Manifold-to-Downpipe Connection
The three-stud flange connecting the manifold to the exhaust front pipe uses brass nuts specifically to resist heat-induced seizure. Ordinary steel nuts will corrode and weld themselves to the studs over years of heat cycling, making future removal extremely difficult, brass resists this effect. The manifold-to-downpipe gasket seals this connection and should be renewed at every removal. The studs themselves are subject to heat cycling stress and should be inspected for stretching and thread condition when the joint is disturbed; a cracked or broken stud will cause an exhaust blow at the flange joint, and extraction of a broken stud from the cast iron manifold requires careful specialist work to avoid cracking the manifold itself.
Manifold Condition Assessment
Cast iron exhaust manifolds are not immune to cracking after decades of thermal cycling. Hairline cracks typically develop between the exhaust ports and may not be visible externally until the manifold is cleaned and inspected closely. A cracked manifold will cause an exhaust blow audible as a ticking noise from the engine bay, most noticeable at idle and under light load. Cracks can sometimes be repaired by specialist welding, but replacement is the more reliable long-term solution for a manifold that has cracked significantly.

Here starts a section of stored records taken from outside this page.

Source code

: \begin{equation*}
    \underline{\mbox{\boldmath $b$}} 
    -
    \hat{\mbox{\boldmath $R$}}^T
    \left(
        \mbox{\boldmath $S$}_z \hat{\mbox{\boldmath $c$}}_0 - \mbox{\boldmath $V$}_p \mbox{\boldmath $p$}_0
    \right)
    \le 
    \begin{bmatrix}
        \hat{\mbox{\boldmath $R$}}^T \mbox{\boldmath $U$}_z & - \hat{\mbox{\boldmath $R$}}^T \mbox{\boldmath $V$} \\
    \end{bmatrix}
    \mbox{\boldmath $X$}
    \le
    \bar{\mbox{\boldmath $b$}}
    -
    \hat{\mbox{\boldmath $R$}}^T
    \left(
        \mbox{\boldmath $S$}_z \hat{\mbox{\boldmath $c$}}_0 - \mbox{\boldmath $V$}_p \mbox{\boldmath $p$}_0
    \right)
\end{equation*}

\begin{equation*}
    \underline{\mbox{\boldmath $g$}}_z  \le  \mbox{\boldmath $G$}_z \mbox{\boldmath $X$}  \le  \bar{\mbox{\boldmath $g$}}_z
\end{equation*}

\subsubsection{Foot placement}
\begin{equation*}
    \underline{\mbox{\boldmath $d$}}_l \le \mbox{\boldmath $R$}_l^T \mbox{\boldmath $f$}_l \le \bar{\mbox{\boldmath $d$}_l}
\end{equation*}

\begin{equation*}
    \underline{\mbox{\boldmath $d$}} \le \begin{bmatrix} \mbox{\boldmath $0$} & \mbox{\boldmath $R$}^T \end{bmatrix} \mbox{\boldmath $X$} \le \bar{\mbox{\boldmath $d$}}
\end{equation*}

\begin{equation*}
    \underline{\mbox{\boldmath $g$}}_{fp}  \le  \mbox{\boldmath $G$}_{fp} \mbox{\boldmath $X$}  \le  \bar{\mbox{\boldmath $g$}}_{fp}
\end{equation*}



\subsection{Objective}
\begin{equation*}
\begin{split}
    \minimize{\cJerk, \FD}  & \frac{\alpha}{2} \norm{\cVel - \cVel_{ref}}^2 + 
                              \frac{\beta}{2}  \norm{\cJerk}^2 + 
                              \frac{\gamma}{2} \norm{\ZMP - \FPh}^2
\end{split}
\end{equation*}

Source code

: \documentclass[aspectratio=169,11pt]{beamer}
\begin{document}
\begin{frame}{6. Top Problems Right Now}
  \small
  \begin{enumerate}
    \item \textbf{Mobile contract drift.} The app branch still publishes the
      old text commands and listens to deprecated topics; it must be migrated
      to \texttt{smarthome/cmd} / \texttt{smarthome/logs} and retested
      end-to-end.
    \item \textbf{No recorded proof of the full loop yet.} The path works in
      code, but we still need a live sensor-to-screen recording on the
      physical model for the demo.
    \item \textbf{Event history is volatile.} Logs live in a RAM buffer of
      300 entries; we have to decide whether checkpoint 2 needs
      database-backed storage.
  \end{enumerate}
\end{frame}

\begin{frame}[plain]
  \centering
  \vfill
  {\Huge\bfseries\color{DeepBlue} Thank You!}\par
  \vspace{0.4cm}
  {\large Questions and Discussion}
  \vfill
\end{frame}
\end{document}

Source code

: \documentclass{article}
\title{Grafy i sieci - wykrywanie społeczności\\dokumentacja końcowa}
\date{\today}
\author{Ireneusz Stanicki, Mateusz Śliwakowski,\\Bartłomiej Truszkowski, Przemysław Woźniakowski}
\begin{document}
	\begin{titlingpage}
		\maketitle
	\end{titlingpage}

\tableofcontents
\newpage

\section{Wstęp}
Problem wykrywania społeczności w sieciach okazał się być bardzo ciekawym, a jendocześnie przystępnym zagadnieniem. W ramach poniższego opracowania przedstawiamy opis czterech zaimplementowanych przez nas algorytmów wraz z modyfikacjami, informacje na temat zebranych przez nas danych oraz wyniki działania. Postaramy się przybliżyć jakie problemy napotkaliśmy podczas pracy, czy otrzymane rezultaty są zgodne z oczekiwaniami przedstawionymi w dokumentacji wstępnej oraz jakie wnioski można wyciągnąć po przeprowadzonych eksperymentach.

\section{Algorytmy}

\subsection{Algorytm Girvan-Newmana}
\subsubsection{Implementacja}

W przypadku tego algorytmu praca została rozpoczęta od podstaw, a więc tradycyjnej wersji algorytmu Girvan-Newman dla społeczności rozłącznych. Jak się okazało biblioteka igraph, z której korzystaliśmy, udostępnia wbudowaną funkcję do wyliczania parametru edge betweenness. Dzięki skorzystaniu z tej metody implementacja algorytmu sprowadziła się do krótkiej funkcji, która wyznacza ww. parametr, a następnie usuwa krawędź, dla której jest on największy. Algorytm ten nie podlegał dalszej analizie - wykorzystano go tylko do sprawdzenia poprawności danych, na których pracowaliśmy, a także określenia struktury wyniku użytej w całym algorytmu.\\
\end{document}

When assessing a manifold's condition, check for warpage of the head mating face as well as cracks, a warped manifold will not seal cleanly against the head and will cause persistent exhaust leaks regardless of the gasket specification fitted.
Ordering Considerations
The exhaust manifold itself, its mounting hardware, and its gaskets are common across the TD and TF. When ordering manifold-related parts, the single shared manifold-to-head gasket should always be renewed together, it is not a separate inlet gasket or exhaust gasket but one combined component. Brass nuts should always be used at the manifold-to-downpipe flange; steel replacements will create a seizure problem at the next removal. The manifold-to-downpipe gasket should be renewed at every disassembly, regardless of the gasket's apparent condition.